### [Assigned task]
Could you give the records below again exactly, without the pictures?

Exercise input: Begin

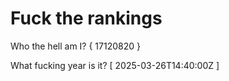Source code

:# Fuck the rankings

Who the hell am I?
{ 17120820 }

What fucking year is it?
[ 2025-03-26T14:40:00Z ]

Exercise input: End

### [Exercise answer]
Source code

:# Fuck the rankings

Who the hell am I?
{ 17120820 }

What fucking year is it?
[ 2025-03-26T14:40:00Z ]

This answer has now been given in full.